Further, the EHV-8 isolate was then tested using PCR, the CPE-positive cells were collected, and DNA was extracted for EHV-8 detection using G1-Forward and G1-Reverse primers. In the CPE-positive group, an agarose gel electrophoresis revealed a single band with an anticipated size of 316 bp (Fig. 4c).

Meanwhile, after a week of antibiotic treatment, the female donkey gradually recovered. The female donkey's nose swabs and blood samples were obtained and utilized to test for EHV-8 infection using PCR as described above. However, the ORF70 gene's incomplete sequence is still detectable in these samples (Additional file 1: Figure S1). Finally, the donkey was put down by the owner to prevent EHV-8 from spreading.
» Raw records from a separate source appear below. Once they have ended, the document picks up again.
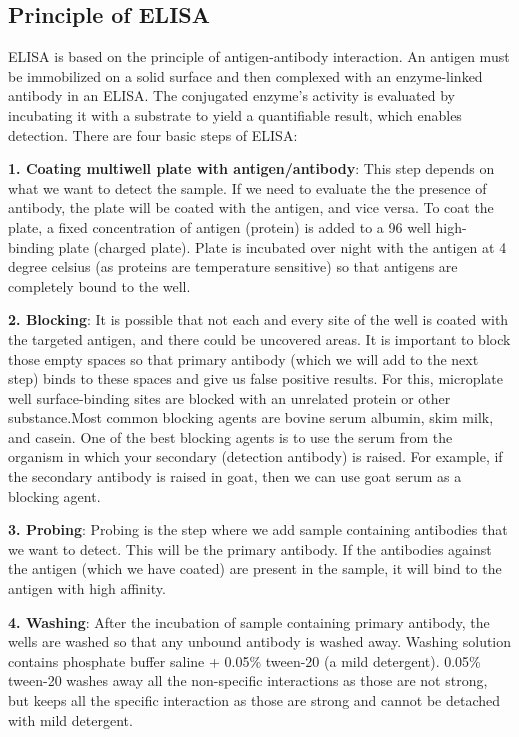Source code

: \documentclass[
]{book}
\begin{document}
\hypertarget{principle-of-elisa}{%
\subsection{\texorpdfstring{\textbf{Principle of ELISA}}{Principle of ELISA}}\label{principle-of-elisa}}

ELISA is based on the principle of antigen-antibody interaction. An antigen must be immobilized on a solid surface and then complexed with an enzyme-linked antibody in an ELISA. The conjugated enzyme's activity is evaluated by incubating it with a substrate to yield a quantifiable result, which enables detection. There are four basic steps of ELISA:

\textbf{1. Coating multiwell plate with antigen/antibody}: This step depends on what we want to detect the sample. If we need to evaluate the the presence of antibody, the plate will be coated with the antigen, and vice versa. To coat the plate, a fixed concentration of antigen (protein) is added to a 96 well high-binding plate (charged plate). Plate is incubated over night with the antigen at 4 degree celsius (as proteins are temperature sensitive) so that antigens are completely bound to the well.

\textbf{2. Blocking}: It is possible that not each and every site of the well is coated with the targeted antigen, and there could be uncovered areas. It is important to block those empty spaces so that primary antibody (which we will add to the next step) binds to these spaces and give us false positive results. For this, microplate well surface-binding sites are blocked with an unrelated protein or other substance.Most common blocking agents are bovine serum albumin, skim milk, and casein. One of the best blocking agents is to use the serum from the organism in which your secondary (detection antibody) is raised. For example, if the secondary antibody is raised in goat, then we can use goat serum as a blocking agent.

\textbf{3. Probing}: Probing is the step where we add sample containing antibodies that we want to detect. This will be the primary antibody. If the antibodies against the antigen (which we have coated) are present in the sample, it will bind to the antigen with high affinity.

\textbf{4. Washing}: After the incubation of sample containing primary antibody, the wells are washed so that any unbound antibody is washed away. Washing solution contains phosphate buffer saline + 0.05\% tween-20 (a mild detergent). 0.05\% tween-20 washes away all the non-specific interactions as those are not strong, but keeps all the specific interaction as those are strong and cannot be detached with mild detergent.
\end{document}
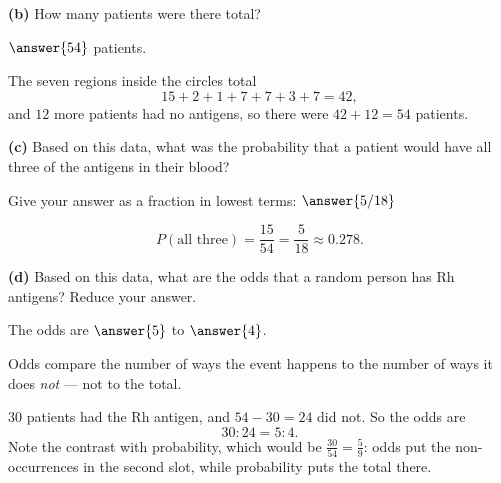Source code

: \documentclass[12pt]{ximera}
\begin{document}
\begin{problem}
\begin{prompt}
\textbf{(b)} How many patients were there total?

$\answer{54}$ patients.

\begin{feedback}
The seven regions inside the circles total
\[ 15+2+1+7+7+3+7=42, \]
and $12$ more patients had no antigens, so there were $42+12=54$ patients.
\end{feedback}
\end{prompt}

\begin{prompt}
\textbf{(c)} Based on this data, what was the probability that a patient would have
all three of the antigens in their blood?

Give your answer as a fraction in lowest terms: $\answer{5/18}$

\begin{feedback}
\[
P(\text{all three})=\frac{15}{54}=\frac{5}{18}\approx 0.278.
\]
\end{feedback}
\end{prompt}

\begin{prompt}
\textbf{(d)} Based on this data, what are the odds that a random person has Rh
antigens? Reduce your answer.

The odds are $\answer{5}$ to $\answer{4}$.

\begin{hint}
Odds compare the number of ways the event happens to the number of ways it does
\emph{not} --- not to the total.
\end{hint}

\begin{feedback}
$30$ patients had the Rh antigen, and $54-30=24$ did not. So the odds are
\[ 30:24 = 5:4. \]
Note the contrast with probability, which would be $\frac{30}{54}=\frac{5}{9}$: odds
put the non-occurrences in the second slot, while probability puts the total there.
\end{feedback}
\end{prompt}
\end{problem}
\end{document}
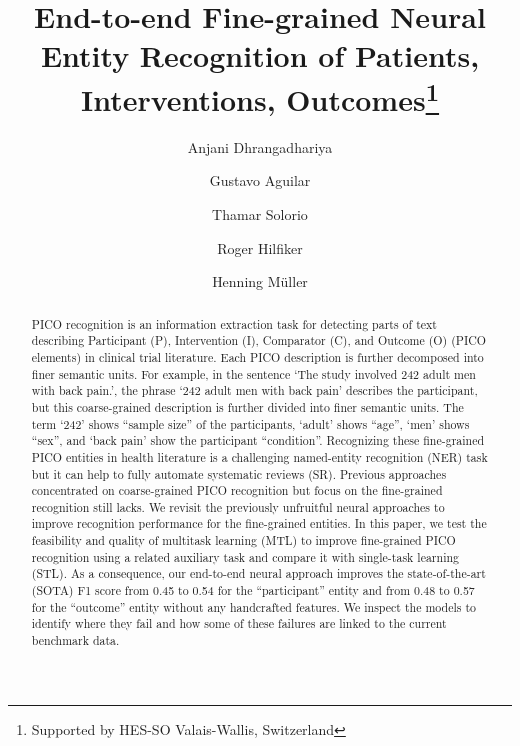 \documentclass[runningheads]{llncs}
\begin{document}
%
\title{End-to-end Fine-grained Neural Entity Recognition of Patients, Interventions, Outcomes\thanks{Supported by HES-SO Valais-Wallis, Switzerland}} 
%
%
\author{Anjani Dhrangadhariya \and
Gustavo Aguilar \and
Thamar Solorio
\and 
Roger Hilfiker
\and 
Henning Müller}
%
%
%
\maketitle              %
%
\begin{abstract}
PICO recognition is an information extraction task for detecting parts of text describing Participant (P), Intervention (I), Comparator (C), and Outcome (O) (PICO elements) in clinical trial literature.
Each PICO description is further decomposed into finer semantic units.
For example, in the sentence `The study involved 242 adult men with back pain.', the phrase `242 adult men with back pain' describes the participant, but this coarse-grained description is further divided into finer semantic units.
The term `242' shows ``sample size'' of the participants, `adult' shows ``age'', `men' shows ``sex'', and `back pain' show the participant ``condition''.
Recognizing these fine-grained PICO entities in health literature is a challenging named-entity recognition (NER) task but it can help to fully automate systematic reviews (SR).
Previous approaches concentrated on coarse-grained PICO recognition but focus on the fine-grained recognition still lacks.
We revisit the previously unfruitful neural approaches to improve recognition performance for the fine-grained entities.
In this paper, we test the feasibility and quality of multitask learning (MTL) to improve fine-grained PICO recognition using a related auxiliary task and compare it with single-task learning (STL).
As a consequence, our end-to-end neural approach improves the state-of-the-art (SOTA) F1 score from 0.45 to 0.54 for the ``participant'' entity and from 0.48 to 0.57 for the ``outcome'' entity without any handcrafted features.
We inspect the models to identify where they fail and how some of these failures are linked to the current benchmark data.
%
\end{abstract}
%
\end{document}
Discussion and conclusions

A slew of large-scale donkey farms has sprung around China in recent years, contributing considerably to the local economy. However, pandemic illnesses have grown year after year due to the extensive breeding of donkeys [17-19]. Abortions and respiratory illnesses, in particular, have caused significant economic losses for the donkey business in China, severely limiting its expansion. According to previous studies, abortion in donkeys or equids is associated with several microbes, such as Salmonella abortus equ, Leptospira spp, Streptococcus equi ssp, Zooepidemicus, equine arteritis virus (EAV), EHV-1, EHV-4, and EHV-8 [4, 14, 20–25]. In a previous study by Li et al., Salmonella abortus equi was reported closely linked with female donkey abortions, although not found in this instance [12]. Furthermore, EHV-1, EHV-4 and EAV were negative in this instance, as in the previous study [12].

EHV-8 has been linked to respiratory symptoms, miscarriages, and neurologic illness in donkeys and horses [9, 10]. Bacteriology culture and viral screening were conducted in this instance. Only EHV-8 was discovered and isolated, suggesting that EHV-8 is one of the primary pathogenic agents that cause abortion in female donkeys.

Based on our recent study, the positive rate of EHV-8 from large-scale donkey farms in Shandong province might be as high as 25.3 percent. As a result, EHV-8 infection in donkey farms should be given more attention, and suitable preventative measures should be explored to reduce EHV-8 infection.

Additional file 1: EHV-8 infection detected from female donkey by PCR.